** DIRECTIONS **
In the entries below, find the line with "по e-mail адресу." and the line with "он снова отображается)"; give again those lines and every line between them, exactly.

---- PROVIDED MATERIAL

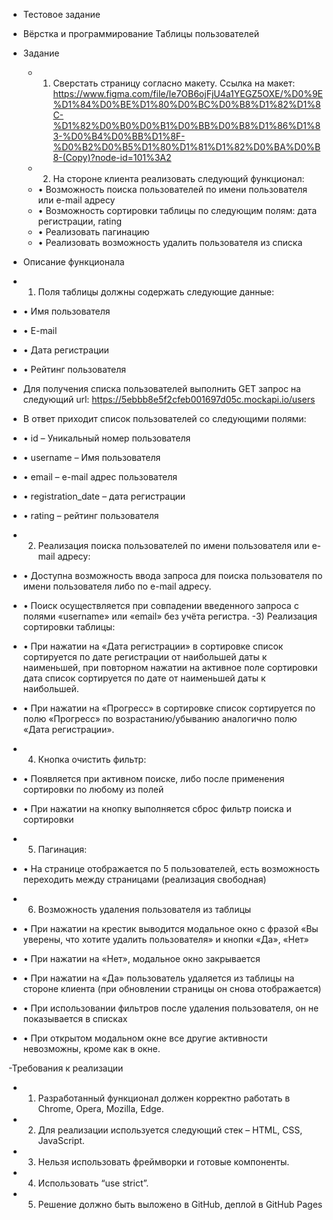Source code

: - Тестовое задание 
- Вёрстка и программирование Таблицы пользователей

- Задание
   - 1. Сверстать страницу согласно макету. Ссылка на макет: https://www.figma.com/file/Ie7OB6ojFjU4a1YEGZ5OXE/%D0%9E%D1%84%D0%BE%D1%80%D0%BC%D0%B8%D1%82%D1%8C-%D1%82%D0%B0%D0%B1%D0%BB%D0%B8%D1%86%D1%83-%D0%B4%D0%BB%D1%8F-%D0%B2%D0%B5%D1%80%D1%81%D1%82%D0%BA%D0%B8-(Copy)?node-id=101%3A2
  -  2. На стороне клиента реализовать следующий функционал:
  -  • Возможность поиска пользователей по имени пользователя или e-mail адресу
   - • Возможность сортировки таблицы по следующим полям: дата регистрации, rating
   - • Реализовать пагинацию 
  -  • Реализовать возможность удалить пользователя из списка
- Описание функционала
 -   1) Поля таблицы должны содержать следующие данные: 
  -  • Имя пользователя
   - • E-mail
 -   • Дата регистрации
  -  • Рейтинг пользователя

- Для получения списка пользователей выполнить GET запрос на следующий url: https://5ebbb8e5f2cfeb001697d05c.mockapi.io/users
- В ответ приходит список пользователей со следующими полями:
 -   • id – Уникальный номер пользователя
  -  • username – Имя пользователя
   - • email – e-mail адрес пользователя
   - • registration_date – дата регистрации
 -   • rating – рейтинг пользователя
 -   2) Реализация поиска пользователей по имени пользователя или e-mail адресу:
  -  • Доступна возможность ввода запроса для поиска пользователя по имени пользователя либо по e-mail адресу.
  -  • Поиск осуществляется при совпадении введенного запроса с полями  «username» или «email» без учёта регистра.
-3)  Реализация сортировки таблицы:
-    • При нажатии на «Дата регистрации» в сортировке список сортируется по дате регистрации от наибольшей даты к наименьшей, при повторном нажатии на активное поле сортировки дата список сортируется по дате от наименьшей даты к наибольшей.
-    • При нажатии на «Прогресс» в сортировке список сортируется по полю «Прогресс» по возрастанию/убыванию аналогично полю «Дата регистрации».
- 4)  Кнопка очистить фильтр:
 -   • Появляется при активном поиске, либо после применения сортировки по любому из полей
 -   • При нажатии на кнопку выполняется сброс фильтр поиска и сортировки
 - 5)  Пагинация:
 -   • На странице отображается по 5 пользователей, есть возможность переходить между страницами (реализация свободная)
- 6) Возможность удаления пользователя из таблицы
-    • При нажатии на крестик выводится модальное окно с фразой «Вы уверены, что хотите удалить пользователя» и кнопки «Да», «Нет»
-    • При нажатии на «Нет», модальное окно закрывается
 -   • При нажатии на «Да» пользователь удаляется из таблицы на стороне клиента (при обновлении страницы он снова отображается)
 -   • При использовании фильтров после удаления пользователя, он не показывается в списках
  -  • При открытом модальном окне все другие активности невозможны, кроме как в окне.

-Требования к реализации
   - 1. Разработанный функционал должен корректно работать в Chrome, Opera, Mozilla, Edge.
  -  2. Для реализации используется следующий стек – HTML, CSS, JavaScript.
 -   3. Нельзя использовать фреймворки и готовые компоненты.
 -   4. Использовать “use strict”.
 -   5. Решение должно быть выложено в GitHub, деплой в GitHub Pages 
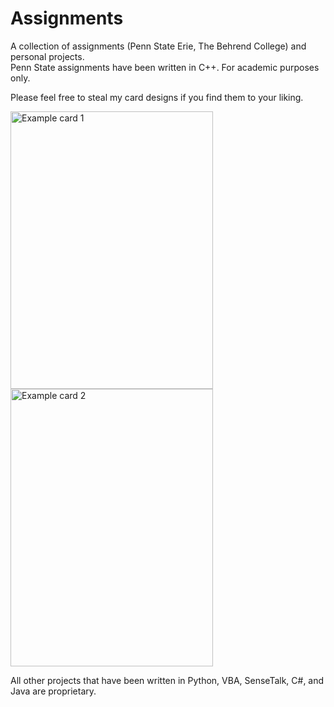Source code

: # Assignments

A collection of assignments (Penn State Erie, The Behrend College) and personal projects.  
Penn State assignments have been written in C++. For academic purposes only.  

Please feel free to steal my card designs if you find them to your liking.

<img src="https://github.com/Puzz1ebox/Project-Vault/blob/main/Projects/Tabletop%20RPG%20Card%20Creation/Shadow%20Blade.png" width="324" height="444" alt="Example card 1"> <img src="https://github.com/Puzz1ebox/Project-Vault/blob/main/Projects/Tabletop%20RPG%20Card%20Creation/Shield.png" width="324" height="444" alt="Example card 2">

All other projects that have been written in Python, VBA, SenseTalk, C#, and Java are proprietary.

--------

** RESULT OF THE TASK **
  -  • Доступна возможность ввода запроса для поиска пользователя по имени пользователя либо по e-mail адресу.
  -  • Поиск осуществляется при совпадении введенного запроса с полями  «username» или «email» без учёта регистра.
-3)  Реализация сортировки таблицы:
-    • При нажатии на «Дата регистрации» в сортировке список сортируется по дате регистрации от наибольшей даты к наименьшей, при повторном нажатии на активное поле сортировки дата список сортируется по дате от наименьшей даты к наибольшей.
-    • При нажатии на «Прогресс» в сортировке список сортируется по полю «Прогресс» по возрастанию/убыванию аналогично полю «Дата регистрации».
- 4)  Кнопка очистить фильтр:
 -   • Появляется при активном поиске, либо после применения сортировки по любому из полей
 -   • При нажатии на кнопку выполняется сброс фильтр поиска и сортировки
 - 5)  Пагинация:
 -   • На странице отображается по 5 пользователей, есть возможность переходить между страницами (реализация свободная)
- 6) Возможность удаления пользователя из таблицы
-    • При нажатии на крестик выводится модальное окно с фразой «Вы уверены, что хотите удалить пользователя» и кнопки «Да», «Нет»
-    • При нажатии на «Нет», модальное окно закрывается
 -   • При нажатии на «Да» пользователь удаляется из таблицы на стороне клиента (при обновлении страницы он снова отображается)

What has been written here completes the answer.